151. Reverse Words in a String (MEDIUM)

Intuition

  • Using two pointers, starting from the end to the beginning of the string to get each word.

  • Make use of StringBuilder to append each word.

Solution

class Solution {
    public String reverseWords(String s) {
        StringBuilder reversed = new StringBuilder();
        int n = s.length();
        int j = n;
        for (int i = n - 1; i >= 0; i--) {
            if (s.charAt(i) == ' ') {
                j = i;
            } else if (i == 0 || s.charAt(i - 1) == ' ') {
                if (!reversed.length() == 0) {
                    reserved.append(" ");
                }
                resersed.append(s, i, j);
            }
        }
    }
}

Complexity

  • Time Complexity: O(N) where N is the length of the string.

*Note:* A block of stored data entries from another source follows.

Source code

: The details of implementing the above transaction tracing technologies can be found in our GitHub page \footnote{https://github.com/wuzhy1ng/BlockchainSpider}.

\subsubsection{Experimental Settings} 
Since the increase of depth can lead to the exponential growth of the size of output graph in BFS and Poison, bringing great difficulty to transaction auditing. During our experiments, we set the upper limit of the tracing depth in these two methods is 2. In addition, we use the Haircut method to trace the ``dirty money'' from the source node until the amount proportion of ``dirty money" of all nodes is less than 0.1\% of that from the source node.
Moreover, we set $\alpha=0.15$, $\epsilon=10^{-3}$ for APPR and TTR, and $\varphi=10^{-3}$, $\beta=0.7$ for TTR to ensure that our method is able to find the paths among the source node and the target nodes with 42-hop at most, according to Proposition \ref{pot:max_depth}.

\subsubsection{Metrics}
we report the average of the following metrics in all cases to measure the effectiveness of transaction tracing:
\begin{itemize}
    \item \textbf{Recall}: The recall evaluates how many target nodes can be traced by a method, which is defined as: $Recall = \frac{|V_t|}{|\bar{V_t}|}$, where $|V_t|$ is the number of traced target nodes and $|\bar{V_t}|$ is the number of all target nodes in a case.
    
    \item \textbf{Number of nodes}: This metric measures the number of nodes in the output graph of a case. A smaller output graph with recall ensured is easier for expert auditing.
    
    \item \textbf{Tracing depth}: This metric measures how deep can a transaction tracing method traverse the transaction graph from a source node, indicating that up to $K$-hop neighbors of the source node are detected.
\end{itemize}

  • Space Complexity: O(N).

Follow-up:

  • If the string data type is mutable in your language, can you solve it in-place with O(1) extra space?

680. Valid Palindrome II (EASY)

Intuition

  • Using two pointers with opposite directions to check.

  • We may face 2 options to skip the left or right element (delete at most one element) -> Using recursion to make the code cleaner.

Solution

class Solution {
    public boolean validPalindrome(String s) {
        if (s == null) {
            return false;
        }
        return checkValidPalindrome(s, 0, s.length() - 1, true);
    }

    public boolean checkValidPalindrome(String s, int i, int j, boolean removable) {
        while (i < j) {
            if (s.charAt(i) != s.charAt(j)) {
                if (!removable) {
                    return false;
                }
                return checkValidPalindrome(s, i+1, j, false) || checkValidPalindrome (s, i, j-1, false);
            }
            i++;
            j--;
        }
        return true;
    }
}

Complexity

  • Time complexity: O(N)

  • Space complexity: O(1), although we use recursion the recursion tree has the depth of 1.